Take the data below and extract the lines from the one with "http://line.dino-ott.ru:80/6052037877/f1ee6fd523/505674" to the one with "http://line.dino-ott.ru:80/6052037877/f1ee6fd523/505677", inclusive, exactly as written.

### Records

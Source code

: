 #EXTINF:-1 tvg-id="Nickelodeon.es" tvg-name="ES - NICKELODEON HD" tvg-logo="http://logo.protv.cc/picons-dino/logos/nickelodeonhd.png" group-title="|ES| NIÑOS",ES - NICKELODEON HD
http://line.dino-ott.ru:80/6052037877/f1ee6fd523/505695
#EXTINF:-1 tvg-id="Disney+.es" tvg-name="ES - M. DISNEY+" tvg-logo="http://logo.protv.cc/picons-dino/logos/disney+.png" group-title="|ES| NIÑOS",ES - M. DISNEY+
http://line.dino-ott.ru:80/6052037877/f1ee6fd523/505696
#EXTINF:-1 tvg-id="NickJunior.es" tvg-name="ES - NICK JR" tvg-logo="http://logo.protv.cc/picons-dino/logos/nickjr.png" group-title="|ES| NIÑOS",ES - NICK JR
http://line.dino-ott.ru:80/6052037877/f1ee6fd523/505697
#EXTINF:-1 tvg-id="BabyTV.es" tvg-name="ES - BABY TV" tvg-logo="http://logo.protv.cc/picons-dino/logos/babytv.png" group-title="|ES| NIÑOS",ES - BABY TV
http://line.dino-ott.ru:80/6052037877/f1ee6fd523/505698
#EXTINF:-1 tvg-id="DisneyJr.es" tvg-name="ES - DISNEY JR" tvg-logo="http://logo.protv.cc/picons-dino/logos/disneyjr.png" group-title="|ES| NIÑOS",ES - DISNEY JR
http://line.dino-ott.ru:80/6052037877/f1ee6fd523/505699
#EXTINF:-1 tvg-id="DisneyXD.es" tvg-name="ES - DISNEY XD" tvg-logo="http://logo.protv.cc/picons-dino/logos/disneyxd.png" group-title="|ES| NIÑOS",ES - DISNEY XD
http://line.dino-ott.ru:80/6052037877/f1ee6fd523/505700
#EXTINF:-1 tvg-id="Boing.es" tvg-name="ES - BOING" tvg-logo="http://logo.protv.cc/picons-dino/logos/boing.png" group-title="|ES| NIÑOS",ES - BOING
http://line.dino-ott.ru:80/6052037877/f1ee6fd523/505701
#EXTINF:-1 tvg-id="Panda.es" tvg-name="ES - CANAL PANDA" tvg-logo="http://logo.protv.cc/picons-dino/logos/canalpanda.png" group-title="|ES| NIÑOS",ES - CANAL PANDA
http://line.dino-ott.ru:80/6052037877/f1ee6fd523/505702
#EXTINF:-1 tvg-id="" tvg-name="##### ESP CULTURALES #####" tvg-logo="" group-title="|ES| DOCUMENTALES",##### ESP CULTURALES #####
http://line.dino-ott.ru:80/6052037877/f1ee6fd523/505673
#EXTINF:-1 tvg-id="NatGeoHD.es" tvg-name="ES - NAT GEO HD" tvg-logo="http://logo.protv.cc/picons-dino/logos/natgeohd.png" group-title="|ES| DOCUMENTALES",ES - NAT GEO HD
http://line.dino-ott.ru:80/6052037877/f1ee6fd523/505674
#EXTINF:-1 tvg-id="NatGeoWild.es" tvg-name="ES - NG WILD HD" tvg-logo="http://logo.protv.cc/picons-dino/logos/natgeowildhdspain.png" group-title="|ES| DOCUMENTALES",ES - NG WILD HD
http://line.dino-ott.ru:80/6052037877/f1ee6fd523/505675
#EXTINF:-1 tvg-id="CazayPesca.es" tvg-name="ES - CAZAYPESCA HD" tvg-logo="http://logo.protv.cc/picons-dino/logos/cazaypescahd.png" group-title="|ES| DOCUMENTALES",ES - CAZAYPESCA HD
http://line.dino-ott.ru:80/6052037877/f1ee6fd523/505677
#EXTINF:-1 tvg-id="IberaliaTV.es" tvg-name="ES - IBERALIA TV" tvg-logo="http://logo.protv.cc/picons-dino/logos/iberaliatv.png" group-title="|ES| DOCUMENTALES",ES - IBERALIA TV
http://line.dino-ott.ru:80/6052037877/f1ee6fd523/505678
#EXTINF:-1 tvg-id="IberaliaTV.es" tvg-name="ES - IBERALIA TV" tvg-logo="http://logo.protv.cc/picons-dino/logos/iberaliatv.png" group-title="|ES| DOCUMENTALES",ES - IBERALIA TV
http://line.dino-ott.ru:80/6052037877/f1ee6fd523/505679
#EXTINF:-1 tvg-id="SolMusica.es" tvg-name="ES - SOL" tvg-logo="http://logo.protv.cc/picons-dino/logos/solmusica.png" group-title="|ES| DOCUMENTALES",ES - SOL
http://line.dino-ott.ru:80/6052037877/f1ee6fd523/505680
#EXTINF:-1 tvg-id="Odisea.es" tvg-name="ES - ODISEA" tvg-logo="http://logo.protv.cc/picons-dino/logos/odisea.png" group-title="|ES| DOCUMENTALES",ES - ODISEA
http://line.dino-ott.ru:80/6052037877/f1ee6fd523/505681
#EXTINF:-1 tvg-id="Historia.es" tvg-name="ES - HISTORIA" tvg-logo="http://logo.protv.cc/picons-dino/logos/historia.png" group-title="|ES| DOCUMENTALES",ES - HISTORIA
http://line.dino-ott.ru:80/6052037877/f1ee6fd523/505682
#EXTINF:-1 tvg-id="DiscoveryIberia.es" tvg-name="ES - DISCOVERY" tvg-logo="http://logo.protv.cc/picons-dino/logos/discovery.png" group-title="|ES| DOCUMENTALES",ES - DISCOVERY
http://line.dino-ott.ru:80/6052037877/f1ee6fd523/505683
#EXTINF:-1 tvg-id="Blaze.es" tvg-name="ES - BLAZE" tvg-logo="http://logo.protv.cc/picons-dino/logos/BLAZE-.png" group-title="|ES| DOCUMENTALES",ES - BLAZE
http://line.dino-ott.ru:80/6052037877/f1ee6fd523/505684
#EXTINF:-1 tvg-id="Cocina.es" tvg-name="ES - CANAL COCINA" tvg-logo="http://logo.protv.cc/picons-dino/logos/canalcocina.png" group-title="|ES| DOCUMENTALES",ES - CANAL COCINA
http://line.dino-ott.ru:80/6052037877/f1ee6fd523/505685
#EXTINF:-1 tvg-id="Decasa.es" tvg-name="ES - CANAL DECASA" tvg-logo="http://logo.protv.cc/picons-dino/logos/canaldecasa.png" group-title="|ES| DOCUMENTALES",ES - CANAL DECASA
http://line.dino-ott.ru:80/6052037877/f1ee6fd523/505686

######

_Reply to the exercise:_
http://line.dino-ott.ru:80/6052037877/f1ee6fd523/505674
#EXTINF:-1 tvg-id="NatGeoWild.es" tvg-name="ES - NG WILD HD" tvg-logo="http://logo.protv.cc/picons-dino/logos/natgeowildhdspain.png" group-title="|ES| DOCUMENTALES",ES - NG WILD HD
http://line.dino-ott.ru:80/6052037877/f1ee6fd523/505675
#EXTINF:-1 tvg-id="CazayPesca.es" tvg-name="ES - CAZAYPESCA HD" tvg-logo="http://logo.protv.cc/picons-dino/logos/cazaypescahd.png" group-title="|ES| DOCUMENTALES",ES - CAZAYPESCA HD
http://line.dino-ott.ru:80/6052037877/f1ee6fd523/505677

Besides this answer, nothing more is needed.